HOW TO COMPLETE THIS TASK:
Give all the data again exactly.

(Dataset entries)
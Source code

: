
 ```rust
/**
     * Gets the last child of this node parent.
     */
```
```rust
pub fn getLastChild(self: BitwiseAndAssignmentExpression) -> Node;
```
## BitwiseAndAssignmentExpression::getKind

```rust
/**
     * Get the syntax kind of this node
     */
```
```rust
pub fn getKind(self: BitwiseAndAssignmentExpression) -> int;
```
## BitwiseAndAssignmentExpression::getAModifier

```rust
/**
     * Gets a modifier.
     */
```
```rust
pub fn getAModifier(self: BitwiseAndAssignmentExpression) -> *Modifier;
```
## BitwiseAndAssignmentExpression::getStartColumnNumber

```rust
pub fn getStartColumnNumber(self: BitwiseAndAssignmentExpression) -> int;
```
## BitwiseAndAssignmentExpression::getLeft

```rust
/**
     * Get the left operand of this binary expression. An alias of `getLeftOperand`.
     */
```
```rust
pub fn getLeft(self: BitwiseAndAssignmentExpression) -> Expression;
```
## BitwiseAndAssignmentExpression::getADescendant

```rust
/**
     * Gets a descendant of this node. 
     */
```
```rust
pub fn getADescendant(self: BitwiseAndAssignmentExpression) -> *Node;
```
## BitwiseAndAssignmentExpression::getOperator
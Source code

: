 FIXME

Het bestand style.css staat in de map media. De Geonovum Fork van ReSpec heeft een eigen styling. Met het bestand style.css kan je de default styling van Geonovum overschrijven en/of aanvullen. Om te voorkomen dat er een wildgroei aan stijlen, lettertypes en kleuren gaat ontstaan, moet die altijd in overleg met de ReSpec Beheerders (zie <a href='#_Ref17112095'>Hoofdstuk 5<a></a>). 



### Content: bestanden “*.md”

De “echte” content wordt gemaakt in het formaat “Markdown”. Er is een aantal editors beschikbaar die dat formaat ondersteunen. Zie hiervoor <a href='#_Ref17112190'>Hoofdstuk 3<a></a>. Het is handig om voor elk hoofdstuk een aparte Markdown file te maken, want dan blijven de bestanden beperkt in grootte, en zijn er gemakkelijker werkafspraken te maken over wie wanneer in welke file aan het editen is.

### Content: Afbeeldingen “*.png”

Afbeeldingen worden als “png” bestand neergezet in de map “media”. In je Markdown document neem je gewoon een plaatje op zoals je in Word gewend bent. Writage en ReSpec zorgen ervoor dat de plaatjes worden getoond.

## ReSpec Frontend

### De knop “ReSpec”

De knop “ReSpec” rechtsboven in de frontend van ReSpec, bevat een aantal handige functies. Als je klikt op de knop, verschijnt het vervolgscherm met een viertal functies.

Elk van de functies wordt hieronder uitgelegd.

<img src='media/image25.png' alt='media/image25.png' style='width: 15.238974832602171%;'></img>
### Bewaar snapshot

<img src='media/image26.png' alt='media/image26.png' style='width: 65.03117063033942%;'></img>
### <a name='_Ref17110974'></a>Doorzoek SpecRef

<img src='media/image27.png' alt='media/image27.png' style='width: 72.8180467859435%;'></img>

ANSWER SECTION:
Source code

:
 ```rust
/**
     * Gets the last child of this node parent.
     */
```
```rust
pub fn getLastChild(self: BitwiseAndAssignmentExpression) -> Node;
```
## BitwiseAndAssignmentExpression::getKind

```rust
/**
     * Get the syntax kind of this node
     */
```
```rust
pub fn getKind(self: BitwiseAndAssignmentExpression) -> int;
```
## BitwiseAndAssignmentExpression::getAModifier

```rust
/**
     * Gets a modifier.
     */
```
```rust
pub fn getAModifier(self: BitwiseAndAssignmentExpression) -> *Modifier;
```
## BitwiseAndAssignmentExpression::getStartColumnNumber

```rust
pub fn getStartColumnNumber(self: BitwiseAndAssignmentExpression) -> int;
```
## BitwiseAndAssignmentExpression::getLeft

```rust
/**
     * Get the left operand of this binary expression. An alias of `getLeftOperand`.
     */
```
```rust
pub fn getLeft(self: BitwiseAndAssignmentExpression) -> Expression;
```
## BitwiseAndAssignmentExpression::getADescendant

```rust
/**
     * Gets a descendant of this node. 
     */
```
```rust
pub fn getADescendant(self: BitwiseAndAssignmentExpression) -> *Node;
```
## BitwiseAndAssignmentExpression::getOperator
Source code

: FIXME

Het bestand style.css staat in de map media. De Geonovum Fork van ReSpec heeft een eigen styling. Met het bestand style.css kan je de default styling van Geonovum overschrijven en/of aanvullen. Om te voorkomen dat er een wildgroei aan stijlen, lettertypes en kleuren gaat ontstaan, moet die altijd in overleg met de ReSpec Beheerders (zie <a href='#_Ref17112095'>Hoofdstuk 5<a></a>). 



### Content: bestanden “*.md”

De “echte” content wordt gemaakt in het formaat “Markdown”. Er is een aantal editors beschikbaar die dat formaat ondersteunen. Zie hiervoor <a href='#_Ref17112190'>Hoofdstuk 3<a></a>. Het is handig om voor elk hoofdstuk een aparte Markdown file te maken, want dan blijven de bestanden beperkt in grootte, en zijn er gemakkelijker werkafspraken te maken over wie wanneer in welke file aan het editen is.

### Content: Afbeeldingen “*.png”

Afbeeldingen worden als “png” bestand neergezet in de map “media”. In je Markdown document neem je gewoon een plaatje op zoals je in Word gewend bent. Writage en ReSpec zorgen ervoor dat de plaatjes worden getoond.

## ReSpec Frontend

### De knop “ReSpec”

De knop “ReSpec” rechtsboven in de frontend van ReSpec, bevat een aantal handige functies. Als je klikt op de knop, verschijnt het vervolgscherm met een viertal functies.

Elk van de functies wordt hieronder uitgelegd.

<img src='media/image25.png' alt='media/image25.png' style='width: 15.238974832602171%;'></img>
### Bewaar snapshot

<img src='media/image26.png' alt='media/image26.png' style='width: 65.03117063033942%;'></img>
### <a name='_Ref17110974'></a>Doorzoek SpecRef

<img src='media/image27.png' alt='media/image27.png' style='width: 72.8180467859435%;'></img>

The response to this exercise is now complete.